— How to complete this task —
Determine how many lines below contain the word "theta", then write that number by itself.

— Supplied records —
....

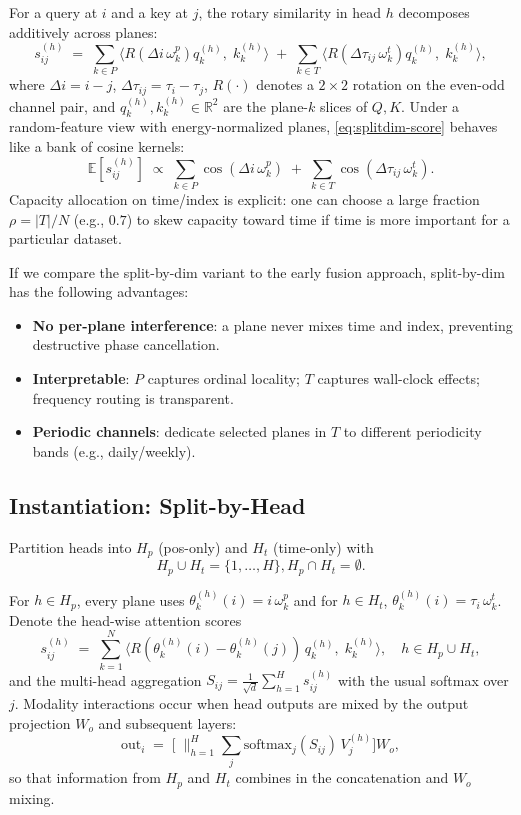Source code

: \documentclass[sigconf]{acmart}
\begin{document}
For a query at $i$ and a key at $j$, the rotary similarity in head $h$ decomposes additively across planes:
\begin{equation}
\label{eq:splitdim-score}
s^{(h)}_{ij}
\;=\;
\sum_{k\in P} \big\langle R(\Delta i\,\omega^p_k) q^{(h)}_k,\; k^{(h)}_k \big\rangle
\;+\;
\sum_{k\in T} \big\langle R(\Delta \tau_{ij}\,\omega^t_k) q^{(h)}_k,\; k^{(h)}_k \big\rangle,
\end{equation}
where $\Delta i{=}i{-}j$, $\Delta\tau_{ij}{=}\tau_i{-}\tau_j$, $R(\cdot)$ denotes a $2{\times}2$ rotation on the even-odd channel pair, and $q^{(h)}_k,k^{(h)}_k\in\mathbb{R}^2$ are the plane-$k$ slices of $Q,K$.
Under a random-feature view with energy-normalized planes, \eqref{eq:splitdim-score} behaves like a bank of cosine kernels:
\[
\mathbb{E}[s^{(h)}_{ij}] \;\propto\;
\sum_{k\in P}\cos(\Delta i\,\omega^p_k)
\;+\;
\sum_{k\in T}\cos(\Delta \tau_{ij}\,\omega^t_k).
\]
Capacity allocation on time/index is explicit: one can choose a large fraction $\rho{=}|T|/N$ (e.g., $0.7$) to skew capacity toward time if time is more important for a particular dataset.

If we compare the split-by-dim variant to the early fusion approach, split-by-dim has the following advantages:
\begin{itemize}
\item \textbf{No per-plane interference}: a plane never mixes time and index, preventing destructive phase cancellation.
\item \textbf{Interpretable}: $P$ captures ordinal locality; $T$ captures wall-clock effects; frequency routing is transparent.
\item \textbf{Periodic channels}: dedicate selected planes in $T$ to different periodicity bands (e.g., daily/weekly).
\end{itemize}

\subsection{Instantiation: Split-by-Head}
\label{subsec:split-head}
Partition heads into $H_p$ (pos-only) and $H_t$ (time-only) with 
\[H_p{\cup}H_t{=}\{1,\dots,H\}, H_p{\cap}H_t{=}\emptyset.\]

For $h\in H_p$, every plane uses $\theta^{(h)}_k(i)=i\,\omega^p_k$ and for $h\in H_t$, $\theta^{(h)}_k(i)=\tau_i\,\omega^t_k$. Denote the head-wise attention scores
\[
s^{(h)}_{ij} \;=\; \sum_{k=1}^{N} \big\langle R(\theta^{(h)}_k(i)-\theta^{(h)}_k(j))\, q^{(h)}_k,\; k^{(h)}_k \big\rangle,
\quad
h\in H_p\cup H_t,
\]
and the multi-head aggregation $S_{ij} = \frac{1}{\sqrt{d}}\sum_{h=1}^{H} s^{(h)}_{ij}$ with the usual softmax over $j$.
Modality interactions occur when head outputs are mixed by the output projection $W_o$ and subsequent layers:
\[
\mathrm{out}_i \;=\; \bigg[\;\big\|_{h=1}^{H} \sum_j \mathrm{softmax}_j(S_{ij})\, V^{(h)}_j\bigg] W_o,
\]
so that information from $H_p$ and $H_t$ combines in the concatenation and $W_o$ mixing.
\end{document}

....

— Written reply —
2